Willian Strauss
AMAG Pharmaceuticals, USA
Title: The FIRM trial a large double-blind randomized controlled trial of ferumoxytol vs. ferric carboxymaltose for the treatment of Iron Deficiency Anemia
Biography
Biography: Willian Strauss
Abstract
Over the past 2 decades IV iron preparations have found widespread usage in multiple disease states resulting in IDA which has been inadequately treated with oral irons. Yet, there is a remarkable paucity of large controlled studies comparing these agents head to head , especially of sufficient size to assess the incidence of rare adverse events such as hypersensitivity reactions and major hypotension.
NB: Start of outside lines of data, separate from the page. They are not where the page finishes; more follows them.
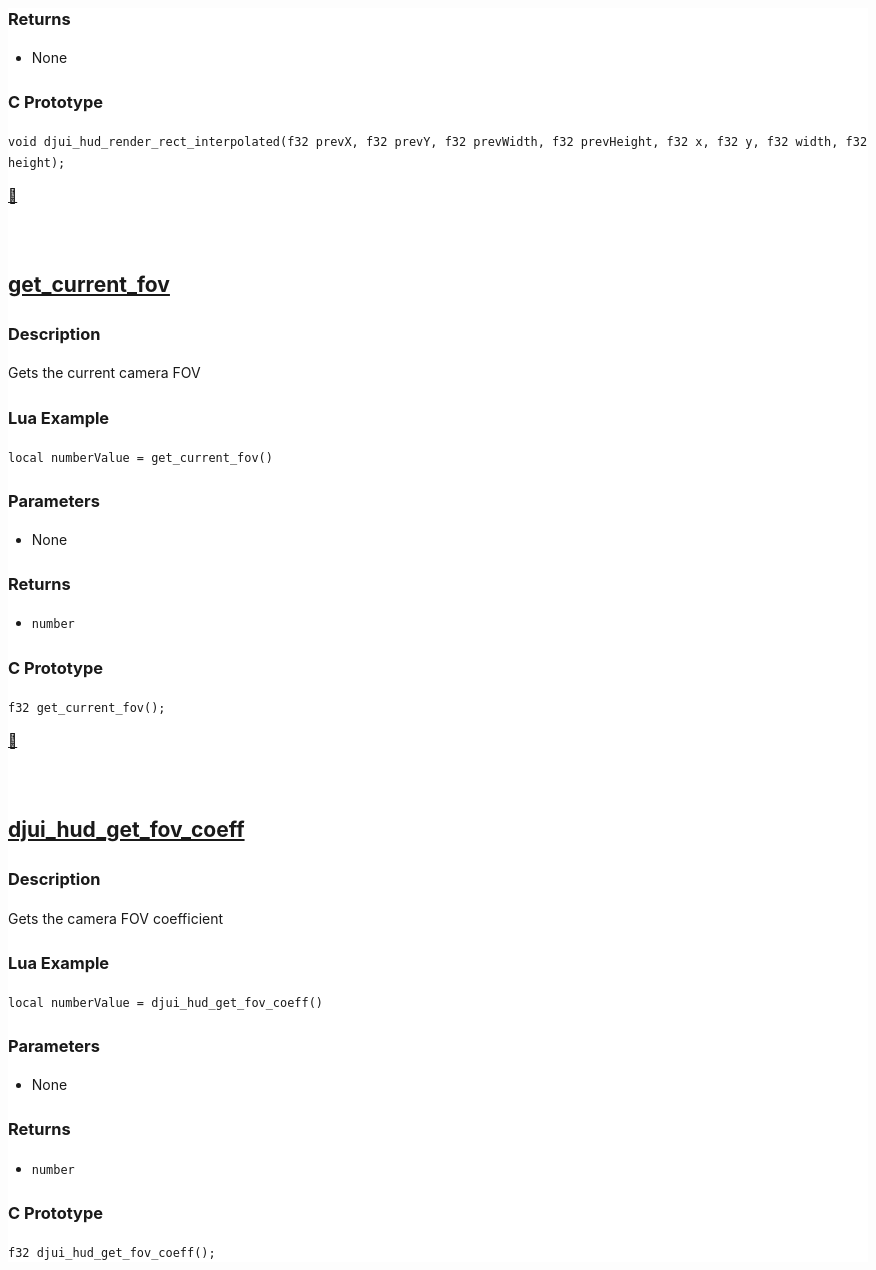 ### Returns
- None

### C Prototype
`void djui_hud_render_rect_interpolated(f32 prevX, f32 prevY, f32 prevWidth, f32 prevHeight, f32 x, f32 y, f32 width, f32 height);`

[:arrow_up_small:](#)

<br />

## [get_current_fov](#get_current_fov)

### Description
Gets the current camera FOV

### Lua Example
`local numberValue = get_current_fov()`

### Parameters
- None

### Returns
- `number`

### C Prototype
`f32 get_current_fov();`

[:arrow_up_small:](#)

<br />

## [djui_hud_get_fov_coeff](#djui_hud_get_fov_coeff)

### Description
Gets the camera FOV coefficient

### Lua Example
`local numberValue = djui_hud_get_fov_coeff()`

### Parameters
- None

### Returns
- `number`

### C Prototype
`f32 djui_hud_get_fov_coeff();`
The 2 most recently approved IV iron agents in the US, ferumoxtytol (Fer) and ferric carboxymaltose (FCM) are able to deliver a full course of iron administered in 2 doses. The FIRM study (IDA-304) is a multicenter study conducted in ~180 sites in North America and Europe. Just over 2,000 patients with a diagnosis of IDA of any etiology, who are intolerant to oral iron, received either 2x510mg of Fer, or 2x750mg of FCM in a double blind fashion. Efficacy is assessed by mean change in hemoglobin and change in hemoglobin/mg of iron over the 5 week study. Safety focuses on the occurrence of moderate or severe hypersensitivity reactions (HSRs), including anaphylaxis, and moderate to severe hypotension. All potential HSRs are adjudicated by a blinded Clinical Events Committee. 2015 patients have been randomized, with the final patient visit in January 2017. Results will be available during 2Q17 and presented.